◆ Collection entries
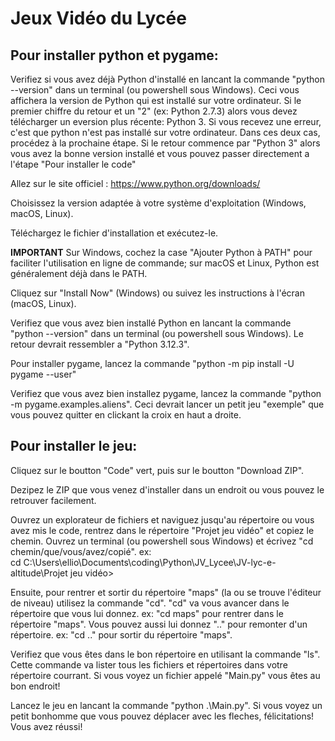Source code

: 
# Jeux Vidéo du Lycée  

## Pour installer python et pygame:

Verifiez si vous avez déjà Python d'installé en lancant la commande "python --version" dans un terminal (ou powershell sous Windows). Ceci vous affichera la version de Python qui est installé sur votre ordinateur. Si le premier chiffre du retour et un "2" (ex: Python 2.7.3) alors vous devez télécharger un eversion plus récente: Python 3. Si vous recevez une erreur, c'est que python n'est pas installé sur votre ordinateur. Dans ces deux cas, procédez à la prochaine étape. Si le retour commence par "Python 3" alors vous avez la bonne version installé et vous pouvez passer directement a l'étape "Pour installer le code"  

Allez sur le site officiel : https://www.python.org/downloads/  

Choisissez la version adaptée à votre système d'exploitation (Windows, macOS, Linux).  

Téléchargez le fichier d'installation et exécutez-le.  

**IMPORTANT** Sur Windows, cochez la case "Ajouter Python à PATH" pour faciliter l'utilisation en ligne de commande; sur macOS et Linux, Python est généralement déjà dans le PATH.  

Cliquez sur "Install Now" (Windows) ou suivez les instructions à l'écran (macOS, Linux).  

Verifiez que vous avez bien installé Python en lancant la commande "python --version" dans un terminal (ou powershell sous Windows). Le retour devrait ressembler a "Python 3.12.3".

Pour installer pygame, lancez la commande "python -m pip install -U pygame --user"  

Verifiez que vous avez bien installez pygame, lancez la commande "python -m pygame.examples.aliens". Ceci devrait lancer un petit jeu "exemple" que vous pouvez quitter en clickant la croix en haut a droite.

## Pour installer le jeu:  

Cliquez sur le boutton "Code" vert, puis sur le boutton "Download ZIP".  

Dezipez le ZIP que vous venez d'installer dans un endroit ou vous pouvez le retrouver facilement.  

Ouvrez un explorateur de fichiers et naviguez jusqu'au répertoire ou vous avez mis le code, rentrez dans le répertoire "Projet jeu vidéo" et copiez le chemin. Ouvrez un terminal (ou powershell sous Windows) et écrivez "cd chemin/que/vous/avez/copié". ex:  
cd C:\Users\ellio\Documents\coding\Python\JV_Lycee\JV-lyc-e-altitude\Projet jeu vidéo>  

Ensuite, pour rentrer et sortir du répertoire "maps" (la ou se trouve l'éditeur de niveau) utilisez la commande "cd". "cd" va vous avancer dans le répertoire que vous lui donnez. ex: "cd maps" pour rentrer dans le répertoire "maps". Vous pouvez aussi lui donnez ".." pour remonter d'un répertoire. ex: "cd .." pour sortir du répertoire "maps".  

Verifiez que vous êtes dans le bon répertoire en utilisant la commande "ls". Cette commande va lister tous les fichiers et répertoires dans votre répertoire courrant. Si vous voyez un fichier appelé "Main.py" vous êtes au bon endroit!  

Lancez le jeu en lancant la commande "python .\Main.py". Si vous voyez un petit bonhomme que vous pouvez déplacer avec les fleches, félicitations! Vous avez réussi!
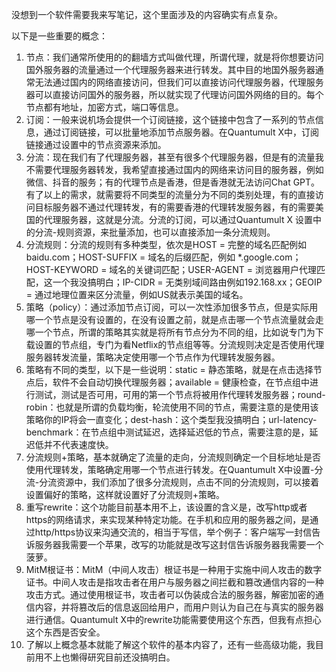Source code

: 没想到一个软件需要我来写笔记，这个里面涉及的内容确实有点复杂。

以下是一些重要的概念：
1. 节点：我们通常所使用的的翻墙方式叫做代理，所谓代理，就是将你想要访问国外服务器的流量通过一个代理服务器来进行转发。其中目的地国外服务器通常无法通过国内的网络直接访问，但我们可以直接访问代理服务器，代理服务器可以直接访问国外的服务器，所以就实现了代理访问国外网络的目的。每个节点都有地址，加密方式，端口等信息。
2. 订阅：一般来说机场会提供一个订阅链接，这个链接中包含了一系列的节点信息，通过订阅链接，可以批量地添加节点服务器。在Quantumult X中，订阅链接通过设置中的节点资源来添加。
3. 分流：现在我们有了代理服务器，甚至有很多个代理服务器，但是有的流量我不需要代理服务器转发，我希望直接通过国内的网络来访问目的服务器，例如微信、抖音的服务；有的代理节点是香港，但是香港就无法访问Chat GPT。有了以上的需求，就需要将不同类型的流量分为不同的类别处理，有的直接访问目标服务器不通过代理转发，有的需要香港的代理转发服务器，有的需要美国的代理服务器，这就是分流。分流的订阅，可以通过Quantumult X 设置中的分流-规则资源，来批量添加，也可以直接添加一条分流规则。
4. 分流规则：分流的规则有多种类型，依次是HOST = 完整的域名匹配例如 baidu.com；HOST-SUFFIX = 域名的后缀匹配，例如 *.google.com；HOST-KEYWORD = 域名的关键词匹配；USER-AGENT = 浏览器用户代理匹配，这一个我没搞明白；IP-CIDR = 无类别域间路由例如192.168.xx；GEOIP = 通过地理位置来区分流量，例如US就表示美国的域名。
5. 策略（policy）：通过添加节点订阅，可以一次性添加很多节点，但是实际用哪一个节点是没有设置的，在没有设置之前，就是点击哪一个节点流量就会走哪一个节点，所谓的策略其实就是将所有节点分为不同的组，比如说专门为下载设置的节点组，专门为看Netflix的节点组等等。分流规则决定是否使用代理服务器转发流量，策略决定使用哪一个节点作为代理转发服务器。
6. 策略有不同的类型，以下是一些说明：static = 静态策略，就是在点击选择节点后，软件不会自动切换代理服务器；available = 健康检查，在节点组中进行测试，测试是否可用，可用的第一个节点将被用作代理转发服务器；round-robin：也就是所谓的负载均衡，轮流使用不同的节点，需要注意的是使用该策略你的IP将会一直变化；dest-hash：这个类型我没搞明白；url-latency-benchmark：在节点组中测试延迟，选择延迟低的节点，需要注意的是，延迟低并不代表速度快。
7. 分流规则+策略，基本就确定了流量的走向，分流规则确定一个目标地址是否使用代理转发，策略确定用哪一个节点进行转发。在Quantumult X中设置-分流-分流资源中，我们添加了很多分流规则，点击不同的分流规则，可以接着设置偏好的策略，这样就设置好了分流规则+策略。
8. 重写rewrite：这个功能目前基本用不上，该设置的含义是，改写http或者https的网络请求，来实现某种特定功能。在手机和应用的服务器之间，是通过http/https协议来沟通交流的，相当于写信，举个例子：客户端写一封信告诉服务器我需要一个苹果，改写的功能就是改写这封信告诉服务器我需要一个菠萝。
9. MitM根证书：MitM（中间人攻击）根证书是一种用于实施中间人攻击的数字证书。中间人攻击是指攻击者在用户与服务器之间拦截和篡改通信内容的一种攻击方式。通过使用根证书，攻击者可以伪装成合法的服务器，解密加密的通信内容，并将篡改后的信息返回给用户，而用户则认为自己在与真实的服务器进行通信。Quantumult X中的rewrite功能需要使用这个东西，但我有点担心这个东西是否安全。
10. 了解以上概念基本就能了解这个软件的基本内容了，还有一些高级功能，我目前用不上也懒得研究目前还没搞明白。
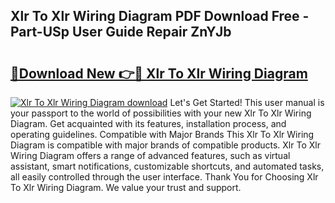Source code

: ## Xlr To Xlr Wiring Diagram PDF Download Free - Part-USp User Guide Repair ZnYJb

# <h2><a href="http://dfuqpq8.blite.top/?on=Xlr+To+Xlr+Wiring+Diagram">🔗Download New 👉🔴 Xlr To Xlr Wiring Diagram</a></h2>

[![Xlr To Xlr Wiring Diagram download](https://i.imgur.com/lujVjoI.png)](http://dfuqpq8.blite.top/?on=Xlr+To+Xlr+Wiring+Diagram)
Let's Get Started! This user manual is your passport to the world of possibilities with your new Xlr To Xlr Wiring Diagram. Get acquainted with its features, installation process, and operating guidelines. Compatible with Major Brands This Xlr To Xlr Wiring Diagram is compatible with major brands of compatible products. Xlr To Xlr Wiring Diagram offers a range of advanced features, such as virtual assistant, smart notifications, customizable shortcuts, and automated tasks, all easily controlled through the user interface. Thank You for Choosing Xlr To Xlr Wiring Diagram. We value your trust and support.
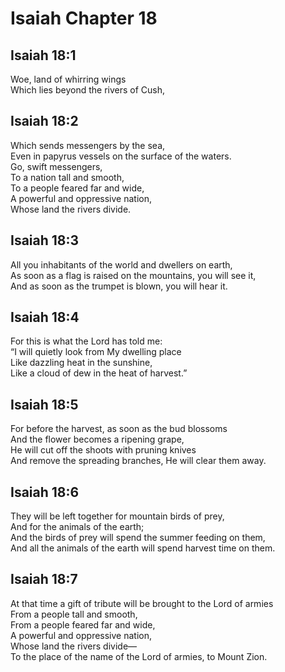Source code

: # Isaiah Chapter 18

## Isaiah 18:1  
Woe, land of whirring wings  
Which lies beyond the rivers of Cush,

## Isaiah 18:2  
Which sends messengers by the sea,  
Even in papyrus vessels on the surface of the waters.  
Go, swift messengers,  
To a nation tall and smooth,  
To a people feared far and wide,  
A powerful and oppressive nation,  
Whose land the rivers divide.

## Isaiah 18:3  
All you inhabitants of the world and dwellers on earth,  
As soon as a flag is raised on the mountains, you will see it,  
And as soon as the trumpet is blown, you will hear it.

## Isaiah 18:4  
For this is what the Lord has told me:  
“I will quietly look from My dwelling place  
Like dazzling heat in the sunshine,  
Like a cloud of dew in the heat of harvest.”

## Isaiah 18:5  
For before the harvest, as soon as the bud blossoms  
And the flower becomes a ripening grape,  
He will cut off the shoots with pruning knives  
And remove the spreading branches, He will clear them away.

## Isaiah 18:6  
They will be left together for mountain birds of prey,  
And for the animals of the earth;  
And the birds of prey will spend the summer feeding on them,  
And all the animals of the earth will spend harvest time on them.

## Isaiah 18:7  
At that time a gift of tribute will be brought to the Lord of armies  
From a people tall and smooth,  
From a people feared far and wide,  
A powerful and oppressive nation,  
Whose land the rivers divide—  
To the place of the name of the Lord of armies, to Mount Zion.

◆ PROBLEM DESCRIPTION
Transcribe exactly the lines that run from the first line of the records above through the line with "## Pour installer python", and include both of those lines; pictures stay out.

◆ OUTPUT
Source code

: 
# Jeux Vidéo du Lycée  

## Pour installer python et pygame:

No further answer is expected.